The Brazilian stock market index (IBovespa) reached its peak 13.5 years ago, in May 2008, at 72,767 points. Adjusted to inflation (IPCA), this peak level would be equivalent today to 155,000 points.
The IBovespa has been lately in the vicinity of 105,000 points, which is 32% below the 2008 peak, a never-ending bear (even though it is a non-native species).
Someone that would have bought dollars in May 2008 and left them under the mattress would have outperformed the Ibovespa by 2.3x. And gold, the “barbaric relic”, outperformed the Ibovespa by 4.8x.
Anyone can make money in any market on Earth by speculating. Usually speculation takes advantages of government-caused distortions in the markets – for instance, some traders are making money right now in the Argentinean stock market. Investing is a completely different ball game; it is the process of allocating capital to a productive business in the anticipation of creating more wealth. In a nutshell, speculation is for the short-term and investment for the long-term.
Markets usually follow emotional cycles depicted in the figure above. They move from euphoria to despair. Because of this, there is some art in investing, smart investors “buy when blood is running in the streets”; they buy during the despair phase.

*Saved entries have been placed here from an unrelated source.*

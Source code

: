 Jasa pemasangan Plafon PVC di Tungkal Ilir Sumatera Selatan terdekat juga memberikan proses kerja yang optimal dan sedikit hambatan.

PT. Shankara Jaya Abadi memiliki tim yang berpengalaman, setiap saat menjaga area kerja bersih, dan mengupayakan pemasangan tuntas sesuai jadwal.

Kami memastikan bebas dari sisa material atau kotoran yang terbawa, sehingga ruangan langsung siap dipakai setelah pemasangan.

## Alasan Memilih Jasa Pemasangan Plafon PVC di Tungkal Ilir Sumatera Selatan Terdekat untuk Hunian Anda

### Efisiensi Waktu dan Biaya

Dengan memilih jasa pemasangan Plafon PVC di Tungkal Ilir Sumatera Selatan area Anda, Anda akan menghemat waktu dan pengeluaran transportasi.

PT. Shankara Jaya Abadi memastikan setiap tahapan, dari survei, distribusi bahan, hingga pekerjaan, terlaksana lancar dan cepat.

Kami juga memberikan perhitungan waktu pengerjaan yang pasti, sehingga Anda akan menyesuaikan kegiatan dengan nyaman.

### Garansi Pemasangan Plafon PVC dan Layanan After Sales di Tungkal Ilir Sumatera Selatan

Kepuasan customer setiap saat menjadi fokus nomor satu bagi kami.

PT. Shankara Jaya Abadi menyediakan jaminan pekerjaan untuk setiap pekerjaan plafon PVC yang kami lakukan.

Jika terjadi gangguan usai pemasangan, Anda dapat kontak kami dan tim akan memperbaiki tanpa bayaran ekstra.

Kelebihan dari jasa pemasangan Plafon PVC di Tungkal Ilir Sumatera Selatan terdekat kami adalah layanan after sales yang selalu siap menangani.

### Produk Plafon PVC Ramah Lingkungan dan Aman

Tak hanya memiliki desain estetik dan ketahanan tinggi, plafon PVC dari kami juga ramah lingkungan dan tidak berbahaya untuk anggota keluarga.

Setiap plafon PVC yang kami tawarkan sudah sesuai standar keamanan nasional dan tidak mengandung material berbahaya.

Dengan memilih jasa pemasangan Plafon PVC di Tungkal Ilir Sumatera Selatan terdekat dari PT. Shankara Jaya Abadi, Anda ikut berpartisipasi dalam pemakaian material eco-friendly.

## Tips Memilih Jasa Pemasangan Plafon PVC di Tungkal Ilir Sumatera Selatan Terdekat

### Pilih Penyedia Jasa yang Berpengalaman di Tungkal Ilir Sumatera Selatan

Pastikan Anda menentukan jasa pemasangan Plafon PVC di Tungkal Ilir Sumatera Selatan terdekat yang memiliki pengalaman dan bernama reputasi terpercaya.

The Brazilian stock market experienced a recent thrill by reaching 130,000 points in the beginning of the year. However, it is not adequate to place Ibovespa’s ups & downs under the emotional market cycle framework. Why? Because Bovespa is speculation and not investment. First, by its historical disastrous performance against all possible benchmarks. Second, by the own definition of investment which embeds the creation and not the destruction of wealth. In the end, Bovespa is just a back-seat passenger of a hijacked train (by the state apparatus) called Brazil – there is simply no capital markets vaccine against two-digits price inflation, Kafkian bureaucracy, gargantuan taxation, and all types of interferences against the free markets.
Conclusion
Brazilian savers are back again into governments bonds, feeding the Leviathan, who will eventually digest them.
Brazilian investors are investing in tech-B2B late-stage VC in the US alongside Fabrica Ventures.